Items from a data source:
══════

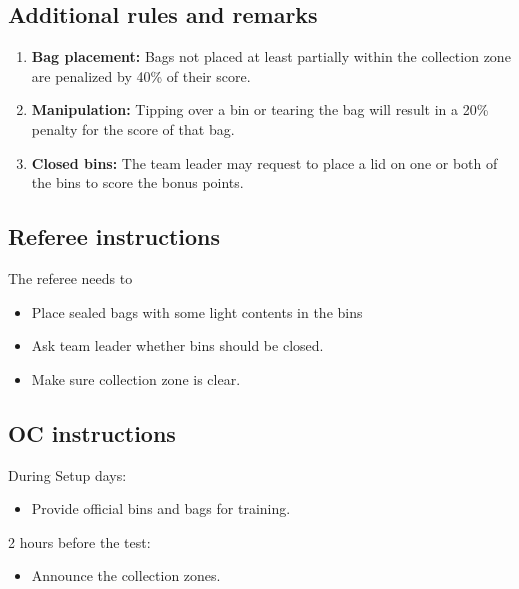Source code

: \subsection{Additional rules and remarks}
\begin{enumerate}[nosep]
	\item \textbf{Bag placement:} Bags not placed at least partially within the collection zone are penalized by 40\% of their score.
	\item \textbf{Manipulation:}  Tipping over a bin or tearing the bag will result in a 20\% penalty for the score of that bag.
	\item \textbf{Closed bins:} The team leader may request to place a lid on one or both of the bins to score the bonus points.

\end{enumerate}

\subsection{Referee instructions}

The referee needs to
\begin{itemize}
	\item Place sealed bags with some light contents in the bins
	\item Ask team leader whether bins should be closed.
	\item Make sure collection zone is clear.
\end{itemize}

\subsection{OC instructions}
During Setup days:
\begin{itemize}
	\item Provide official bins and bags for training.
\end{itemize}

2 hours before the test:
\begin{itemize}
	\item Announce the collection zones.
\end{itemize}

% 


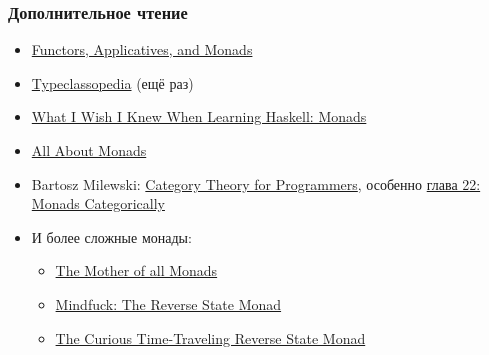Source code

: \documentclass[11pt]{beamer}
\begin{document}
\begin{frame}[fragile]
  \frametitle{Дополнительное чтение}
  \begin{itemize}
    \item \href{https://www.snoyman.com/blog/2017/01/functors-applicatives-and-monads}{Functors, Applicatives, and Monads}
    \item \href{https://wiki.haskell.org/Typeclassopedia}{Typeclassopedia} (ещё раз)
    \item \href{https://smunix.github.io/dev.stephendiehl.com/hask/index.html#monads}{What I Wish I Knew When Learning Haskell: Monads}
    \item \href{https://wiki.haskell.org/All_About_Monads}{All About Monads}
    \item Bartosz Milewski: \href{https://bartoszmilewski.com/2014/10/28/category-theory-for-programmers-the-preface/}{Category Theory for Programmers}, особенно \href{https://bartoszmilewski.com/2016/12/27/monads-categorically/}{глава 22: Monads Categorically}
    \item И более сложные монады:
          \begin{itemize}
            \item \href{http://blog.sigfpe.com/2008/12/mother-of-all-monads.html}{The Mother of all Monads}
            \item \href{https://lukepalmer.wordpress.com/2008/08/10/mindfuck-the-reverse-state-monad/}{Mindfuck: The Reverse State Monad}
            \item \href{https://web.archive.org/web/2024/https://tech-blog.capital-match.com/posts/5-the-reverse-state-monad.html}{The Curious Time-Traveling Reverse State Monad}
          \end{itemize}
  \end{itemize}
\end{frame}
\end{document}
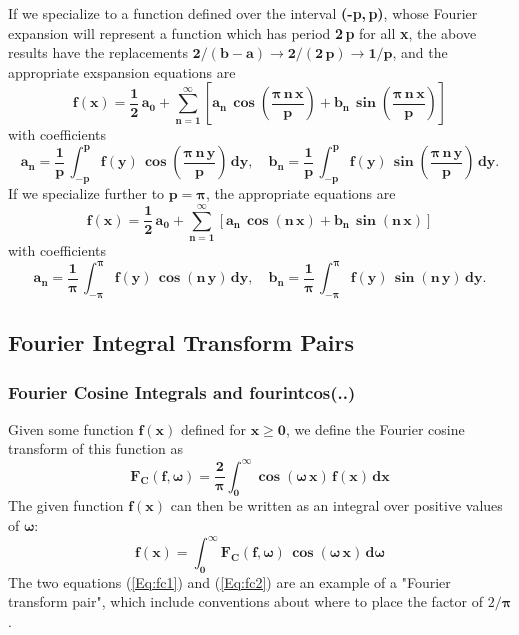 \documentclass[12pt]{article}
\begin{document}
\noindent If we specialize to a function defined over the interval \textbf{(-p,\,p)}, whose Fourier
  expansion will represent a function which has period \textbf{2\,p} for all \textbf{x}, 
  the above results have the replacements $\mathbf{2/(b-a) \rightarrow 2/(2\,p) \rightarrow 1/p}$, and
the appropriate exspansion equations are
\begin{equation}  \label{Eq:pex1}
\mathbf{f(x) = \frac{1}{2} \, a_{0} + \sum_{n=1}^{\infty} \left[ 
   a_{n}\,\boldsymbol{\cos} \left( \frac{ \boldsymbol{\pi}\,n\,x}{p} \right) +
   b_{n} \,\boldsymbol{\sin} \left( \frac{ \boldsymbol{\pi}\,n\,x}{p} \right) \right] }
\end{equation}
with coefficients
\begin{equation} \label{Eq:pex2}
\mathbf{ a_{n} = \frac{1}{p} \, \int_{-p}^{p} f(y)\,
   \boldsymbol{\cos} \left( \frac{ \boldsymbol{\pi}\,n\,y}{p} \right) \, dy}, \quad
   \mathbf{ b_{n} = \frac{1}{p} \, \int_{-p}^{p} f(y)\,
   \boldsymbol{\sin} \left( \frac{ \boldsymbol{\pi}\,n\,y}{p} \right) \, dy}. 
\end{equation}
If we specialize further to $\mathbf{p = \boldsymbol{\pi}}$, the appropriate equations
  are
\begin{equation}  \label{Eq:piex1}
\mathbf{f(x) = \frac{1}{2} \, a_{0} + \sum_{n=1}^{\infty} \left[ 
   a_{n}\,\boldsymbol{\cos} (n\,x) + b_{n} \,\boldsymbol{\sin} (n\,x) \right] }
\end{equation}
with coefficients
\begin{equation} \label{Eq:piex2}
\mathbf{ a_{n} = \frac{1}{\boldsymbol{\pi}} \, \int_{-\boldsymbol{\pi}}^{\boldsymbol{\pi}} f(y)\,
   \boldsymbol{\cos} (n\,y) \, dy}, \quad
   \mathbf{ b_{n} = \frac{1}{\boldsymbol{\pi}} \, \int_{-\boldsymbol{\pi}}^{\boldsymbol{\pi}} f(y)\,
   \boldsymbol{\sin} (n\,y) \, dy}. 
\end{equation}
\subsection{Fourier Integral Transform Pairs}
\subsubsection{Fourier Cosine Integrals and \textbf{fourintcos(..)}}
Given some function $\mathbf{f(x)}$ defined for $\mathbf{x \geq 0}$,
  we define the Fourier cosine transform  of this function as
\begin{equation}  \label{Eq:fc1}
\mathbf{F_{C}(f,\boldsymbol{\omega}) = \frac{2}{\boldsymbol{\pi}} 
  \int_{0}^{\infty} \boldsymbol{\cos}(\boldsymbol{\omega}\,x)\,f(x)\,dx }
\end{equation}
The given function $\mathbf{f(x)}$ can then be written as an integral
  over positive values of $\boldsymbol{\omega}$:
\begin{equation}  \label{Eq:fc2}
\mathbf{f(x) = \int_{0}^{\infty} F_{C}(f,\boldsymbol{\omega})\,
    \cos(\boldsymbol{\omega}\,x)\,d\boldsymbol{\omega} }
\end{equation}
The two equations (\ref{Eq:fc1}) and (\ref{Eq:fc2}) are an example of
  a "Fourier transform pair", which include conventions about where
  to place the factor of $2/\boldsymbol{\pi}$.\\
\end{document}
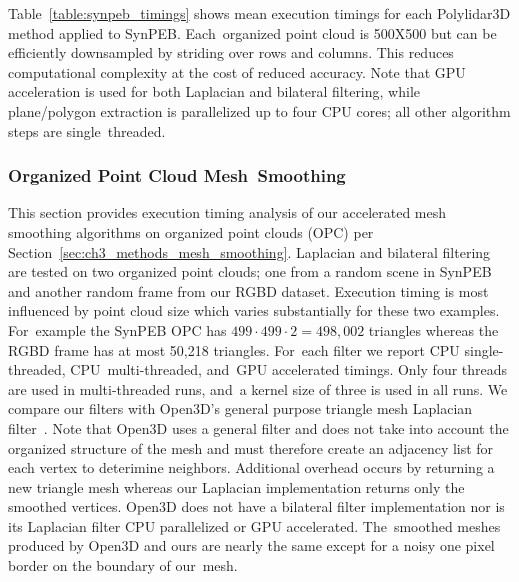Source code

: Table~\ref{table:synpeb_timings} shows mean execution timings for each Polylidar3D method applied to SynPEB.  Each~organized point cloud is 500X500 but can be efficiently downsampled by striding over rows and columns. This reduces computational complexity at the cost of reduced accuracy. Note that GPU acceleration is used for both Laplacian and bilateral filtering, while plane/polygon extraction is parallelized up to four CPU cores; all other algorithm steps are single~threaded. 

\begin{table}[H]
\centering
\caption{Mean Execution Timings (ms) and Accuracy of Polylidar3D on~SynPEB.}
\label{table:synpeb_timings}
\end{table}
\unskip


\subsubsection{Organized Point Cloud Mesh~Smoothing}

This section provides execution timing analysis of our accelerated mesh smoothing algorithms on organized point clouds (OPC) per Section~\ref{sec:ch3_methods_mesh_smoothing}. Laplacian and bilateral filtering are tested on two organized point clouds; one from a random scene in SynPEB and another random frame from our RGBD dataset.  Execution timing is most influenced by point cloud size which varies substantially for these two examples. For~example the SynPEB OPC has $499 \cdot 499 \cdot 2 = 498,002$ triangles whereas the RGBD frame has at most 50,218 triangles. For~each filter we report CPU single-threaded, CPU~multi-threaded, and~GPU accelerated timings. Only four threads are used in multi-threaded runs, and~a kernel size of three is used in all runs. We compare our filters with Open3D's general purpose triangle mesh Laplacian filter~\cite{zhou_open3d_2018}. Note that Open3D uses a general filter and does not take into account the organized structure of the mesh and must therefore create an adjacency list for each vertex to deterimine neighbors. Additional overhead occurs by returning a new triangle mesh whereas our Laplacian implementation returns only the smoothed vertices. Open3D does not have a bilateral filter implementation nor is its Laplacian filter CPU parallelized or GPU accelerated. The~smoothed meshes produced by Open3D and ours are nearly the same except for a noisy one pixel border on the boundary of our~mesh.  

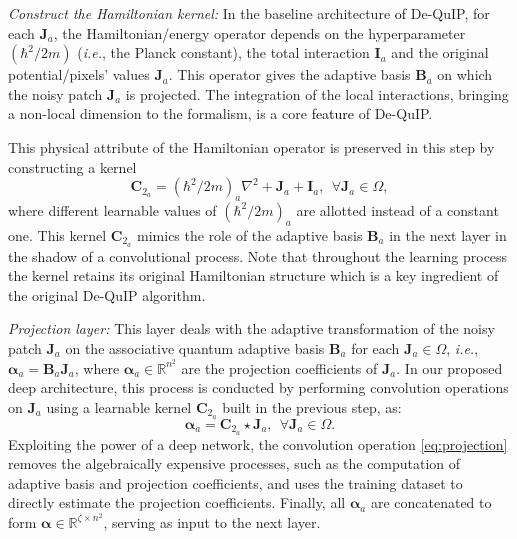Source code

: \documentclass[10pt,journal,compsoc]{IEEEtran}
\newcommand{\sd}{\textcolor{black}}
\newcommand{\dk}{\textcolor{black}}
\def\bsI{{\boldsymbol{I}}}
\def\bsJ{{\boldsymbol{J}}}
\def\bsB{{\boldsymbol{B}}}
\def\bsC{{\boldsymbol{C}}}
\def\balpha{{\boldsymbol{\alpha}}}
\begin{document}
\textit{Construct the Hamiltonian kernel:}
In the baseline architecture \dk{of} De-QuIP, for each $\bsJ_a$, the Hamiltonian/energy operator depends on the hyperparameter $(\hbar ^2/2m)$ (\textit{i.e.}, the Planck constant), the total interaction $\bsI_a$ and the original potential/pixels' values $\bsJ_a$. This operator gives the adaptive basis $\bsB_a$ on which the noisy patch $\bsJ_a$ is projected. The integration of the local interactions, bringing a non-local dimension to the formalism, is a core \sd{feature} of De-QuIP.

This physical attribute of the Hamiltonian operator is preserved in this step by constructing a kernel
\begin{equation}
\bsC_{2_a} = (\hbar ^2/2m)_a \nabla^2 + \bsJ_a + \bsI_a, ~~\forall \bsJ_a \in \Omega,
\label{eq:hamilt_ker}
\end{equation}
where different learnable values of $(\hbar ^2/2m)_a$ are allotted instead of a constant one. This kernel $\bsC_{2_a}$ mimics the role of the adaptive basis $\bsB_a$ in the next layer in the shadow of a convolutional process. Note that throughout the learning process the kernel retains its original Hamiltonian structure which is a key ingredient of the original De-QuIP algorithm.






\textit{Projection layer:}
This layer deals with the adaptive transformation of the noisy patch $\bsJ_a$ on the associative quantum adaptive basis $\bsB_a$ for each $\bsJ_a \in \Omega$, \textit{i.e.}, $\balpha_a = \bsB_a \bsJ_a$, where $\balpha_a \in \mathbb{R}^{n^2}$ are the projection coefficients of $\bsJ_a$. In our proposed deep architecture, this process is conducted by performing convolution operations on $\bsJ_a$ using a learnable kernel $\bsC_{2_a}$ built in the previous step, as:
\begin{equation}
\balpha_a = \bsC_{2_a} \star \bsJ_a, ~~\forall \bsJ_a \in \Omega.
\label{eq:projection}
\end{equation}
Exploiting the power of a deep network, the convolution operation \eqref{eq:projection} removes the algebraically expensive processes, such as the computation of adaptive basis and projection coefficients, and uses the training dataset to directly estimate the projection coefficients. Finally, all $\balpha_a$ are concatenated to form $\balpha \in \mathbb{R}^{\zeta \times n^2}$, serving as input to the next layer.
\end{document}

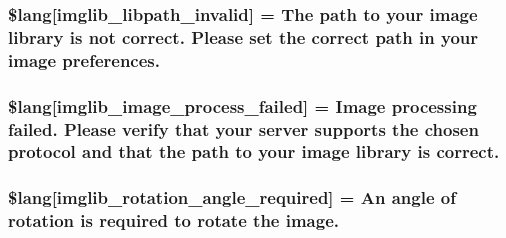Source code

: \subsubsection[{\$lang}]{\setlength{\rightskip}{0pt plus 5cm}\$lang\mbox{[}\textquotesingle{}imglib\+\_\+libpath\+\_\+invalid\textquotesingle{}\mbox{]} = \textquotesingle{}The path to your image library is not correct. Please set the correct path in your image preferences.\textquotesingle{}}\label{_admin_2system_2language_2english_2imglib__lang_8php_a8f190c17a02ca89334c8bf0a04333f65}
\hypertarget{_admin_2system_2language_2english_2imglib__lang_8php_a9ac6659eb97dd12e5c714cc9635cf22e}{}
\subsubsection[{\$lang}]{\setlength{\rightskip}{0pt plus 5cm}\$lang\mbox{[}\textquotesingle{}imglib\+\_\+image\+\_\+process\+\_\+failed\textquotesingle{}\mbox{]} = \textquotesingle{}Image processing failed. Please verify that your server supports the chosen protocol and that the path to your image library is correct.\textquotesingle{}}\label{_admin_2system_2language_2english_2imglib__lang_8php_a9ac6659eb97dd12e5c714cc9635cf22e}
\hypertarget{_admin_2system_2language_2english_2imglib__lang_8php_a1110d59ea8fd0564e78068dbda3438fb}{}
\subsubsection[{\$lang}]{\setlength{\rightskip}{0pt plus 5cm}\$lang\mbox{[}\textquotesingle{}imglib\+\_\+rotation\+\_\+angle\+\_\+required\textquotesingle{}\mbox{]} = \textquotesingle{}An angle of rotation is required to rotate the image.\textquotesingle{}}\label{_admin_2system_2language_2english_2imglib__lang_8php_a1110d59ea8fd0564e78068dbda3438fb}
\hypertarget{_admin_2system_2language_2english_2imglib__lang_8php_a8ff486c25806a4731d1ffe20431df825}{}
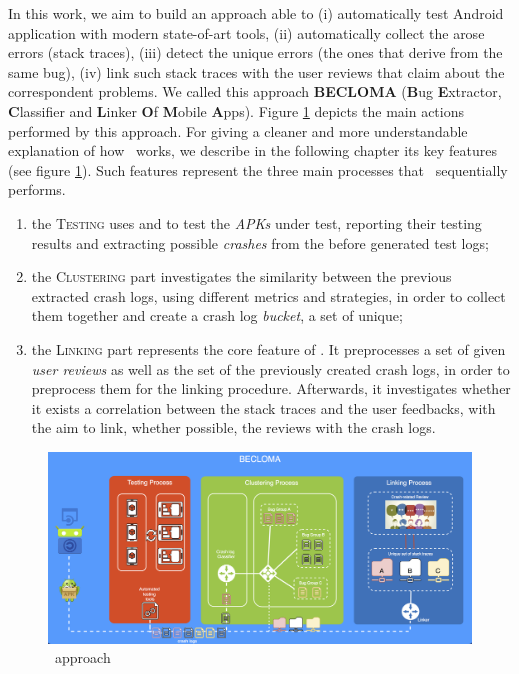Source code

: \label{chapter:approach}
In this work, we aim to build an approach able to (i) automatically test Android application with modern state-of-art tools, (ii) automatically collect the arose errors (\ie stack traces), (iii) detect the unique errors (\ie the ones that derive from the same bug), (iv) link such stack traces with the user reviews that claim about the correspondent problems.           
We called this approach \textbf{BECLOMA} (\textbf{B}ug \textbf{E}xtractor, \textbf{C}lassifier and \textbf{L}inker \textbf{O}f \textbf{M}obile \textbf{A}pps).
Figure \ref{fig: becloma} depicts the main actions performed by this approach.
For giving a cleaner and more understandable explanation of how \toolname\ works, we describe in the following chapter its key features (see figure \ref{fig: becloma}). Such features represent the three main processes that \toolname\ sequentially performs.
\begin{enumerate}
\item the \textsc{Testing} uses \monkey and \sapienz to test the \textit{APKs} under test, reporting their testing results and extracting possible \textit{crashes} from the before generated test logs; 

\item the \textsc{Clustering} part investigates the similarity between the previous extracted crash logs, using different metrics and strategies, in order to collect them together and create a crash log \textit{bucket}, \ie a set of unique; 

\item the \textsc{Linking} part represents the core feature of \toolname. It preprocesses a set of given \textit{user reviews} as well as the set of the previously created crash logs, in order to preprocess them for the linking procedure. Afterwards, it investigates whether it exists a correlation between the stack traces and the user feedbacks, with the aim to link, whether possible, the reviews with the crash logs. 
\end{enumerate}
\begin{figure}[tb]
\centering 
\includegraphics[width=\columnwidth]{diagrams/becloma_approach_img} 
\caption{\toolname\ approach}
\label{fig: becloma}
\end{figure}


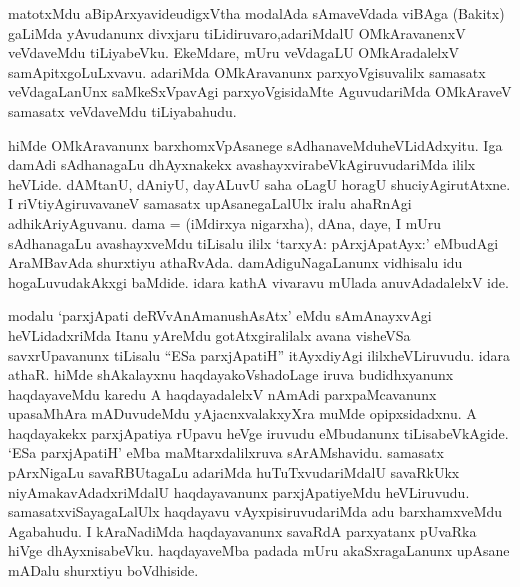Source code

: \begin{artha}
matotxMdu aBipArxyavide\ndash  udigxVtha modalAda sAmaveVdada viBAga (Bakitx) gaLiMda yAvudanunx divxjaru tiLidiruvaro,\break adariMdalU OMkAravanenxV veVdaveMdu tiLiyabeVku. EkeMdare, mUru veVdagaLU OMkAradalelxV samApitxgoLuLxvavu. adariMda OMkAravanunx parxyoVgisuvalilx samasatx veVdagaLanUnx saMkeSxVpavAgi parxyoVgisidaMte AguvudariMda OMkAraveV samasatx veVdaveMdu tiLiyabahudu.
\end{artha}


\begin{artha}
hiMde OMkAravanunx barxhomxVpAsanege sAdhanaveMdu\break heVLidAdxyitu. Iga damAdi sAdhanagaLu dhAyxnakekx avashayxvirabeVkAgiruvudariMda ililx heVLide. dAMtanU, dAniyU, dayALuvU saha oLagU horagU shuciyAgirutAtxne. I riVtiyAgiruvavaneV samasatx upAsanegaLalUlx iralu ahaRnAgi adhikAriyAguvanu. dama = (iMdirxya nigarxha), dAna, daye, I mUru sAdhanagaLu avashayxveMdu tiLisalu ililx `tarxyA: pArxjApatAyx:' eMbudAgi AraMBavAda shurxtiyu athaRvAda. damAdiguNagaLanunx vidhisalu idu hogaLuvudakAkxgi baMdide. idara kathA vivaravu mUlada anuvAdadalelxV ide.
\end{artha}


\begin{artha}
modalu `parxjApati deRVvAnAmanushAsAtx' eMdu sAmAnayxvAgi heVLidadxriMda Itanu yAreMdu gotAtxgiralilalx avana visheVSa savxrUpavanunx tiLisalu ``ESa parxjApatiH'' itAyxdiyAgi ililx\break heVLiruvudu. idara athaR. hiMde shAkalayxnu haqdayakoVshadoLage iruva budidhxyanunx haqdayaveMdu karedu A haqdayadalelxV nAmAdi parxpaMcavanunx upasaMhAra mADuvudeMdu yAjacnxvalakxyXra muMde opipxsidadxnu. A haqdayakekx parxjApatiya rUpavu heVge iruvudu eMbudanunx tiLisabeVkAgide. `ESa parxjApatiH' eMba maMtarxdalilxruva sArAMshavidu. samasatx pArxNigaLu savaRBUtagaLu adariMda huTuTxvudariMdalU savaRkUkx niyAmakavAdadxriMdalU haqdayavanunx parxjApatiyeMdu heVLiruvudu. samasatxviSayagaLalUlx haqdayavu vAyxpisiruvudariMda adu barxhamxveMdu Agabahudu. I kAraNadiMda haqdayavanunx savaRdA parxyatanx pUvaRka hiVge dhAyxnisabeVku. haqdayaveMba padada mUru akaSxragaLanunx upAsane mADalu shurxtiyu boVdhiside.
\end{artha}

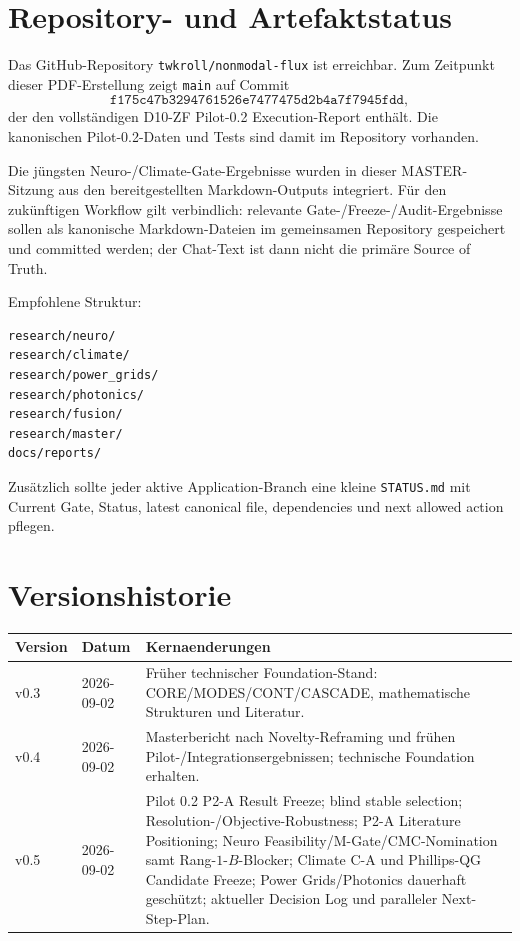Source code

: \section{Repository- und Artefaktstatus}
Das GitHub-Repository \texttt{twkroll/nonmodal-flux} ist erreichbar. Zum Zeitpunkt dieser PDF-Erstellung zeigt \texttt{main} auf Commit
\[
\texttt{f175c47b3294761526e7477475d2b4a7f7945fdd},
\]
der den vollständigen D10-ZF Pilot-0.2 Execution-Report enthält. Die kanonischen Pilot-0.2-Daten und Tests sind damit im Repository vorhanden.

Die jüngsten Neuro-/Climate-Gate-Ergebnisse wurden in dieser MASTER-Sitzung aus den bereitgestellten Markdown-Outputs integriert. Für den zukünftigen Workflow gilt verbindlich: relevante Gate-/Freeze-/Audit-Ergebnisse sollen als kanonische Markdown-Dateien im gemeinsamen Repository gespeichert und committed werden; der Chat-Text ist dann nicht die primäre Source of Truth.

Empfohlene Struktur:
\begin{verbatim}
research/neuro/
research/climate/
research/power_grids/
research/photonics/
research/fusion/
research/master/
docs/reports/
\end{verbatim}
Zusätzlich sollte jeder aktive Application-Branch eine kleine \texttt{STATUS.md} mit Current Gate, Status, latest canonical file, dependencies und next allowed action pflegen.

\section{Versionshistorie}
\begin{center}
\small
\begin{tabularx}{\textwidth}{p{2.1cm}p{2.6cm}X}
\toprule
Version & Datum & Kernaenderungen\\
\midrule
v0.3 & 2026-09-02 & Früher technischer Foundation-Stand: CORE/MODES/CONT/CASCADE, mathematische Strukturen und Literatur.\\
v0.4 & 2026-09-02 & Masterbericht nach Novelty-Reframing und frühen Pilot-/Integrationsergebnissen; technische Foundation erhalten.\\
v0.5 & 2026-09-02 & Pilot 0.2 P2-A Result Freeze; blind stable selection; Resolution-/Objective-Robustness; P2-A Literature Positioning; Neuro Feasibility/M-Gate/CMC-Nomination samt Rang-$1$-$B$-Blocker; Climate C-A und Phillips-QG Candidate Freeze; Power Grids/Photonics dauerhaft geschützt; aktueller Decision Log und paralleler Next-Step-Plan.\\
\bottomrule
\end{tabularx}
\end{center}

══════

» ACTIVITY: From the entries, report every line in which the string "texttt" occurs.

» OUTPUT FOR THIS TASK:
Das GitHub-Repository \texttt{twkroll/nonmodal-flux} ist erreichbar. Zum Zeitpunkt dieser PDF-Erstellung zeigt \texttt{main} auf Commit
\texttt{f175c47b3294761526e7477475d2b4a7f7945fdd},
Zusätzlich sollte jeder aktive Application-Branch eine kleine \texttt{STATUS.md} mit Current Gate, Status, latest canonical file, dependencies und next allowed action pflegen.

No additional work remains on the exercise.